When a receipt is posted on the system, the revenue account and the cash account are both updated. As you enter the receipt into the processing programs, the correct revenue account is entered. For the example of a receipt being posted to account 001 3100 0000 000000 000, the program would use the following steps to get the correct cash account.

TI 00 - Cash accounts are always 00.
Fund 001 - Use the fund number from the receipt account.
SCC 0000 - Use the SCC from the revenue account. If the SCC on the revenue account is between 0001 and 8999, the SCC would be changed to 0000.



Expenditures and Receipts: How They Affect Cash Accounts

As mentioned earlier, the cash accounts reflect how much cash the district has in the bank. Both expenditures and receipts update the cash accounts. The cash accounts must be balanced to the bank statement at the end of the month. If we were to look at the general fund cash account for a school district, we would see an account that looks something like this:


Sample Cash Account:

Fund number TI=00 Fnd=001 Spcc=0000
Fund Description GENERAL FUND
July 1 Cash Balance 1.944,413.09
Current Encumbrances 231,018.96
Current Payables 0.00
Year-to-date Receipts 358,364.71
Fiscal YTD Receipts 3,811,221.48
Month-to-date Receipts 358,364.71
Year-to-date Expended 413,999.16
Fiscal YTD Expended 3,545,272.70
Month-to-date Expended 413,999.16
Current Fund Balance 2,210,361.87
Current Investments 1,371.179.33
Unencumbered Cash Balance 1,979,342.91
Current Avail. Cash Balance 839,182.54
Bank Code


As expenditures are made for the general fund, the three Expended fields are increased, and the Current Avail. Cash Balance field is decreased in the cash account.

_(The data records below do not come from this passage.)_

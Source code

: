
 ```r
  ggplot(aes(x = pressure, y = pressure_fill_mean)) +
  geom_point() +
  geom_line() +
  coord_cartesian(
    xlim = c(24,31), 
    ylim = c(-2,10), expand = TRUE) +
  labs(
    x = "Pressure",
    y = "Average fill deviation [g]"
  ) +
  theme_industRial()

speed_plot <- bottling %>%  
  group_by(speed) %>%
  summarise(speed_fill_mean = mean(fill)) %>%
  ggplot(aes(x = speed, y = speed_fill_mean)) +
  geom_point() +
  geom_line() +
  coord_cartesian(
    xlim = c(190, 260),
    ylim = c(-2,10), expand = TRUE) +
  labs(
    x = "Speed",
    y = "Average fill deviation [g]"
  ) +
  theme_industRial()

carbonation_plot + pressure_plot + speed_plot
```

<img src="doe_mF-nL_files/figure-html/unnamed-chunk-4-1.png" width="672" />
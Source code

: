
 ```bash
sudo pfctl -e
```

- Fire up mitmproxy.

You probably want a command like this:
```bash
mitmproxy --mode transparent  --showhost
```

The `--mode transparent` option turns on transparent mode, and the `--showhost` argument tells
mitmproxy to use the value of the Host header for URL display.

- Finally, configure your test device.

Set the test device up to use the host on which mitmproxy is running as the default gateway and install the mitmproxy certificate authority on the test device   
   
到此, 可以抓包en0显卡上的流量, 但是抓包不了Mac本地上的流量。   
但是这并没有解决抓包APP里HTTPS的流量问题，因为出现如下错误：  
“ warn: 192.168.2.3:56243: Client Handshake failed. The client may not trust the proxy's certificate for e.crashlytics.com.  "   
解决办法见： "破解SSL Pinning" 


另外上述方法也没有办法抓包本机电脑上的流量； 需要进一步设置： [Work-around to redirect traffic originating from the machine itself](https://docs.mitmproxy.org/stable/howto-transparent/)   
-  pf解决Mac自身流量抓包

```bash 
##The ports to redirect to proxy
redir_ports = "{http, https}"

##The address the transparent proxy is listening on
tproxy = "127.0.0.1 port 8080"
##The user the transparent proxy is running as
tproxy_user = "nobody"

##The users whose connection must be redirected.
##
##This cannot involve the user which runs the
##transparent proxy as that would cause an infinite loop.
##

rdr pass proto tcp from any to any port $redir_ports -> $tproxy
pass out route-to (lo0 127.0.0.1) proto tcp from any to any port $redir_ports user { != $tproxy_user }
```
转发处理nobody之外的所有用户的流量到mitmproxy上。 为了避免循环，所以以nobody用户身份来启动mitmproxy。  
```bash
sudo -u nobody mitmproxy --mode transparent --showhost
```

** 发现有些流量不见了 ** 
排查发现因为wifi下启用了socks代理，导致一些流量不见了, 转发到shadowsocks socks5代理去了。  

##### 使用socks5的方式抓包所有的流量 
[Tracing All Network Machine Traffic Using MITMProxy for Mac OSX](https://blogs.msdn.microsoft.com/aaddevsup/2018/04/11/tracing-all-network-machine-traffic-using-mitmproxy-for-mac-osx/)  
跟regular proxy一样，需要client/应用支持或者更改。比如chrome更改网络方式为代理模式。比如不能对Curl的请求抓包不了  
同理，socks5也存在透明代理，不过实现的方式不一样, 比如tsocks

The budget and appropriation accounts are also updated. If a reduction of expenditure is processed, the Expended fields would decrease and the Current Avail. Cash Balance would increase.


As receipts are processed for the general fund, the three Receipt fields are increased and the Current Avail. Cash Balance field is also increased in the cash account. If a refund of receipt is processed, the Receipt fields are decreased and the Current Avail. Cash Balance is decreased. The revenue accounts are also updated in both cases.